═════ Listed entries ═════
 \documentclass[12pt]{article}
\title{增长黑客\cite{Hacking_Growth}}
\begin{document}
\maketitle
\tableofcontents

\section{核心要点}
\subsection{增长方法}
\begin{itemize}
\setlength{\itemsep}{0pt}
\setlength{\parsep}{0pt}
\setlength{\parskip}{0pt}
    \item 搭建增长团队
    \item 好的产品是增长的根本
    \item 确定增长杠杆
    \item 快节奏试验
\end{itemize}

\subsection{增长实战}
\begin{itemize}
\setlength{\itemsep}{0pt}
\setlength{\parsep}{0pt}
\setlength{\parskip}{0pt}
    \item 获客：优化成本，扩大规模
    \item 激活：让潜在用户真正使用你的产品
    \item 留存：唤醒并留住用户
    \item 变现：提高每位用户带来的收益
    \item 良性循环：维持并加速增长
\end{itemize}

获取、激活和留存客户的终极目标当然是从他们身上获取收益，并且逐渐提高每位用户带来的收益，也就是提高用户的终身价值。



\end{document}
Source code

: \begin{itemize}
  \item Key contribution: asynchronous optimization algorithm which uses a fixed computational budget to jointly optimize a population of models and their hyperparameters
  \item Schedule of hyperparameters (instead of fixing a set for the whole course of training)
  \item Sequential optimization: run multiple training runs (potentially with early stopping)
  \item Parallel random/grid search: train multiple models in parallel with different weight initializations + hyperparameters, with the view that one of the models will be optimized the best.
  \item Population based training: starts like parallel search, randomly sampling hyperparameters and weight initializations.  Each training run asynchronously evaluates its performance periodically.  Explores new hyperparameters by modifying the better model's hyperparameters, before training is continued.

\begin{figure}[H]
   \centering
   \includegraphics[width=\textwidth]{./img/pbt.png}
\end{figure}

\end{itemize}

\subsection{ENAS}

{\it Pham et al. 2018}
═════
Work request: Retype all the data verbatim.

Result below:
 \documentclass[12pt]{article}
\title{增长黑客\cite{Hacking_Growth}}
\begin{document}
\maketitle
\tableofcontents

\section{核心要点}
\subsection{增长方法}
\begin{itemize}
\setlength{\itemsep}{0pt}
\setlength{\parsep}{0pt}
\setlength{\parskip}{0pt}
    \item 搭建增长团队
    \item 好的产品是增长的根本
    \item 确定增长杠杆
    \item 快节奏试验
\end{itemize}

\subsection{增长实战}
\begin{itemize}
\setlength{\itemsep}{0pt}
\setlength{\parsep}{0pt}
\setlength{\parskip}{0pt}
    \item 获客：优化成本，扩大规模
    \item 激活：让潜在用户真正使用你的产品
    \item 留存：唤醒并留住用户
    \item 变现：提高每位用户带来的收益
    \item 良性循环：维持并加速增长
\end{itemize}

获取、激活和留存客户的终极目标当然是从他们身上获取收益，并且逐渐提高每位用户带来的收益，也就是提高用户的终身价值。



\end{document}
Source code

: \begin{itemize}
  \item Key contribution: asynchronous optimization algorithm which uses a fixed computational budget to jointly optimize a population of models and their hyperparameters
  \item Schedule of hyperparameters (instead of fixing a set for the whole course of training)
  \item Sequential optimization: run multiple training runs (potentially with early stopping)
  \item Parallel random/grid search: train multiple models in parallel with different weight initializations + hyperparameters, with the view that one of the models will be optimized the best.
  \item Population based training: starts like parallel search, randomly sampling hyperparameters and weight initializations.  Each training run asynchronously evaluates its performance periodically.  Explores new hyperparameters by modifying the better model's hyperparameters, before training is continued.

\begin{figure}[H]
   \centering
   \includegraphics[width=\textwidth]{./img/pbt.png}
\end{figure}

\end{itemize}

\subsection{ENAS}

{\it Pham et al. 2018}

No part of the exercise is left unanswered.